Disregarding prayer all her life,
she lives it quietly instead.

Her mind becomes a tumbled jumble
of unfulfilled desires and disbeliefs. What
if it were not true? Could she spend a week
amidst the tangled golden waters of Kerala?
Did she have time to read the holy Vandidads?
Whom should she tell? Seek out a habit of prayer?
Recount stored memories, to leave behind some mark?

She chooses the precious familiar,
a world reflected in her beloved’s smile,
the neighborhood evening walk,
and daily bread.

On an eternal orbit, her life span
is a tiny speck amidst a scattering of stars,
here, and then gone, her tracks slowly fading.

____

Deenaz P. Coachbuilder has been a resident of Riverside, California, since 1981. She received a Doctorate in Theater Arts from Brigham Young University, an M.S. in Communicative Disorders from Utah State, an M.A. and B.A from Bombay University, India. Deenaz is an educator, artist, poet and environmental advocate.

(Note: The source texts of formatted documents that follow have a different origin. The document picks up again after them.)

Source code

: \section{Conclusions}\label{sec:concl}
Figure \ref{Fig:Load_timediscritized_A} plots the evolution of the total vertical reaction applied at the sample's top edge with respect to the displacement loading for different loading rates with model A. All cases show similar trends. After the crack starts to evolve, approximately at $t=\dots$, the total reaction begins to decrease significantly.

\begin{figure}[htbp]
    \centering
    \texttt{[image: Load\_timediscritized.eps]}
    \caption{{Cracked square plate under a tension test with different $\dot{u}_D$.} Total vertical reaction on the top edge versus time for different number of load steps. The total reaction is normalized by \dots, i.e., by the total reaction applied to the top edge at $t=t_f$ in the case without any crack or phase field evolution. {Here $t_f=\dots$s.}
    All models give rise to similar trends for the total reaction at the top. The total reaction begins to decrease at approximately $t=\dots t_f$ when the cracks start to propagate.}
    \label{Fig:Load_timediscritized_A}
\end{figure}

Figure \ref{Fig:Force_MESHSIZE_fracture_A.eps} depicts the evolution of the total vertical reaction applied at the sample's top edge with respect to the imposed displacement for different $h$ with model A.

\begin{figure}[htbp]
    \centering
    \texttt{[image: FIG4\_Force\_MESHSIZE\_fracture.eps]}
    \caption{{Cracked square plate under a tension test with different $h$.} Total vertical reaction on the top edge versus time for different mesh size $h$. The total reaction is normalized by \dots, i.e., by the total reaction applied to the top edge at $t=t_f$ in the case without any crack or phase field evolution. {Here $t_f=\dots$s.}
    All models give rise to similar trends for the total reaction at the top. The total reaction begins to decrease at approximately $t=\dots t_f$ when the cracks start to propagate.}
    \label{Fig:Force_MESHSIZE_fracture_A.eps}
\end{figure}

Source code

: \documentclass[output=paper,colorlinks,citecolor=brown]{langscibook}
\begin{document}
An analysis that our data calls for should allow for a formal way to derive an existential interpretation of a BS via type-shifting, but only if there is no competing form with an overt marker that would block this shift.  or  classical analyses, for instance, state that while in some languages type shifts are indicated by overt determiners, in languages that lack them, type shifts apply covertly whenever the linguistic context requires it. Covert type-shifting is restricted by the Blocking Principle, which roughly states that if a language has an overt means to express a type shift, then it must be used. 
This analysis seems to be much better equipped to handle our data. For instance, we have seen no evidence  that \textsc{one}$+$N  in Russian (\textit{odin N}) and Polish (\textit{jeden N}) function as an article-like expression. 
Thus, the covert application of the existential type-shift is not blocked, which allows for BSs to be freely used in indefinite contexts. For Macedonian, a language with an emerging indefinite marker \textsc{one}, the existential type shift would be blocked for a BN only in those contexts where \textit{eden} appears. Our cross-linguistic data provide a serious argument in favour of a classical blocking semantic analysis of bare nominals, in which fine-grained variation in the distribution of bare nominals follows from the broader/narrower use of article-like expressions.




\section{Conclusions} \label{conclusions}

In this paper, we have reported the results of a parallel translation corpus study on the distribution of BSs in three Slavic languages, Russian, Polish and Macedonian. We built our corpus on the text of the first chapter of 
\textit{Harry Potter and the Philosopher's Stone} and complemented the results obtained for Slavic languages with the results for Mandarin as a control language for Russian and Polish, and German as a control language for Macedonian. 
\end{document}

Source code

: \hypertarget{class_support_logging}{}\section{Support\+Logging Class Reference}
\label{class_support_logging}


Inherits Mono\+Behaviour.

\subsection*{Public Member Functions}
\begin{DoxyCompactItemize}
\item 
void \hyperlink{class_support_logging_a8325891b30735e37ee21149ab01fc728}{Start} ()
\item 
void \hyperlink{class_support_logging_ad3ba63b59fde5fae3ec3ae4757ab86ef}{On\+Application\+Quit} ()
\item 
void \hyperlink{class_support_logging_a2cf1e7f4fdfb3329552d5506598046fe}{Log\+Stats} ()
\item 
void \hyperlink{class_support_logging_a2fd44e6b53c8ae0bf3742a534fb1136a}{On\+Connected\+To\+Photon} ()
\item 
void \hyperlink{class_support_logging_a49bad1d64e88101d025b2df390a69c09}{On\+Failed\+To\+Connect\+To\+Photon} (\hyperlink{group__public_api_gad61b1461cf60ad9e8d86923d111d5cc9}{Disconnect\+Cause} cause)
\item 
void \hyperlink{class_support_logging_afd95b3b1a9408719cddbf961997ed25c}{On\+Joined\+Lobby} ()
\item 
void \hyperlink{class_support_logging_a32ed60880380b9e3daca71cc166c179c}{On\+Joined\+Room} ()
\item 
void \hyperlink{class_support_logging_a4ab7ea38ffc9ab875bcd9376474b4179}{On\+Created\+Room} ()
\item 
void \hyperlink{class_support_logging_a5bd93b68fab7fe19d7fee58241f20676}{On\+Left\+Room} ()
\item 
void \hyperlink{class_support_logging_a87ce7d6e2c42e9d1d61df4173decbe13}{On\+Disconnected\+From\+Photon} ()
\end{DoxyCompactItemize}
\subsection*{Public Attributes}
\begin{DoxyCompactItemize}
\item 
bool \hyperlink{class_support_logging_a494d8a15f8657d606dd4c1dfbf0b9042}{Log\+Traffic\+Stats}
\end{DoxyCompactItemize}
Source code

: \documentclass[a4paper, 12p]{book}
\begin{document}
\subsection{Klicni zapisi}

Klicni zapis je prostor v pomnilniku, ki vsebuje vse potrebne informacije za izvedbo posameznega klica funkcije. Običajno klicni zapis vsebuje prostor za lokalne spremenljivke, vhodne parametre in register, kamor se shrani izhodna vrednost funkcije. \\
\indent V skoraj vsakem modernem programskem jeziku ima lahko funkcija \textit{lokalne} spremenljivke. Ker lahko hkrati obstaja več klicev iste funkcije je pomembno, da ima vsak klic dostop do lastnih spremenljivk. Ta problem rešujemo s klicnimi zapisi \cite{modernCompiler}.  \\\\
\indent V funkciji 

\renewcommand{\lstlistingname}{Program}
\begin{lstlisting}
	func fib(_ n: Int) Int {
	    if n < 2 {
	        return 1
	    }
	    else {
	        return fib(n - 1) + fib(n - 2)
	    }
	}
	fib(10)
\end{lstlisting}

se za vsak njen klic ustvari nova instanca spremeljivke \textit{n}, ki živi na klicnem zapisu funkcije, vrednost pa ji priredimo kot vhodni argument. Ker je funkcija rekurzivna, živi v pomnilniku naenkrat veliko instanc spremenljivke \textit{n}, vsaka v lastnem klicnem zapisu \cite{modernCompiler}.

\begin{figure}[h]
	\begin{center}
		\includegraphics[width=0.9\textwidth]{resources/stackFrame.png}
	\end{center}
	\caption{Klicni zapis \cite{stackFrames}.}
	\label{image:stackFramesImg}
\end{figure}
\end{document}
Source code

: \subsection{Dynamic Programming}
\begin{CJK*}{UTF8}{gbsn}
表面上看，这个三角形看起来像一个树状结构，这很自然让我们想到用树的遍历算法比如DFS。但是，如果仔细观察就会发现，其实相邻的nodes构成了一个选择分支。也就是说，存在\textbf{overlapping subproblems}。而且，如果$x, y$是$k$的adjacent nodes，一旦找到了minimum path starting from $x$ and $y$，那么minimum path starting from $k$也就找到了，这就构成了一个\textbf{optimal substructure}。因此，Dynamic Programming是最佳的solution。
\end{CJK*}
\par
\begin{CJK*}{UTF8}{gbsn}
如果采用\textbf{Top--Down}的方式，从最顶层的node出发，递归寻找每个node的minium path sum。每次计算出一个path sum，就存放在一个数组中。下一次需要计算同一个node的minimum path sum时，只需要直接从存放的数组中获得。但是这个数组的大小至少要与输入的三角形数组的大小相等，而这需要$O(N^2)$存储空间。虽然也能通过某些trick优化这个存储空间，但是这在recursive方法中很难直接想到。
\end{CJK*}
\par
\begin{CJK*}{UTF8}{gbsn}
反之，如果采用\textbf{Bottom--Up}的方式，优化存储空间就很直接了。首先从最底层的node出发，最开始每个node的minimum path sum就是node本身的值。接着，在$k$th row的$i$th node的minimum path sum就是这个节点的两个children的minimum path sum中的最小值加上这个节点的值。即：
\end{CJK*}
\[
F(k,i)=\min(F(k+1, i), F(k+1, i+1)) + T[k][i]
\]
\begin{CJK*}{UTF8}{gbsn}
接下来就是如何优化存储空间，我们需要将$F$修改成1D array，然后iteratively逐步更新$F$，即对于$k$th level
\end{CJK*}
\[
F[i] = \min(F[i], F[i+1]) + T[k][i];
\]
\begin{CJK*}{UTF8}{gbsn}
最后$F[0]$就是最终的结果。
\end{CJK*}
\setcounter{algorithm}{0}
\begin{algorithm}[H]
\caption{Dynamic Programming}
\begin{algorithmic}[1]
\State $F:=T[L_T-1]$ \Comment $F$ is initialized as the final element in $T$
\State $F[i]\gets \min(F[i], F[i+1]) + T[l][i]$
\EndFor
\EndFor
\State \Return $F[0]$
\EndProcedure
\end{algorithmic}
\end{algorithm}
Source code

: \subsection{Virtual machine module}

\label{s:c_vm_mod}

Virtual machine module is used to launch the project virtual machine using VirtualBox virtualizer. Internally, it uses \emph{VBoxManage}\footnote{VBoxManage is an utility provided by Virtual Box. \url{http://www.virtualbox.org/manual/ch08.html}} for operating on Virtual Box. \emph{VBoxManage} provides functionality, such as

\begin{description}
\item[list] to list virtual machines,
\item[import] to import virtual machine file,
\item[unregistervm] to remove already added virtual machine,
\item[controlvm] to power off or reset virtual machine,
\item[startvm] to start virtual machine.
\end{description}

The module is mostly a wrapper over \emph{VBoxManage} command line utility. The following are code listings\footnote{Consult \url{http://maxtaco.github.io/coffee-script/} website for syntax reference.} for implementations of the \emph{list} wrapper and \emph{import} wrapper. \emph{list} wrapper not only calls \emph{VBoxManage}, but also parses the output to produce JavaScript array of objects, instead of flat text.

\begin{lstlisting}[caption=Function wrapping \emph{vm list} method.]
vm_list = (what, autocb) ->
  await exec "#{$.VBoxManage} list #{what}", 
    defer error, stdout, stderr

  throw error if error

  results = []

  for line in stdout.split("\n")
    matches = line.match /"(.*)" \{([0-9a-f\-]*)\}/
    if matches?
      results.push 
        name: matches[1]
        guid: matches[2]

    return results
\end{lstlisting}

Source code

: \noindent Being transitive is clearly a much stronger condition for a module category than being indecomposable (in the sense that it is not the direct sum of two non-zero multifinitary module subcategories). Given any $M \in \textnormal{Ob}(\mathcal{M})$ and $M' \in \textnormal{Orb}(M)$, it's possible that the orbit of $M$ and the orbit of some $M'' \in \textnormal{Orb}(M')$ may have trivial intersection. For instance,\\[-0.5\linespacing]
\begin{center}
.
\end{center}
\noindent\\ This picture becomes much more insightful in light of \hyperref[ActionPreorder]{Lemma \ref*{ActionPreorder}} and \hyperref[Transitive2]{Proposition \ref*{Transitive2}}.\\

She is a retired school principal, an adjunct professor in Special Education at California State University, San Bernardino, and a consulting Speech Pathologist. She is a Fulbright scholar, and the recipient of several awards, the most recent being President Obama’s 2011 “Volunteer Service Award.” She is a published poet in the U.S. and India, and is currently working on a publication of her poems.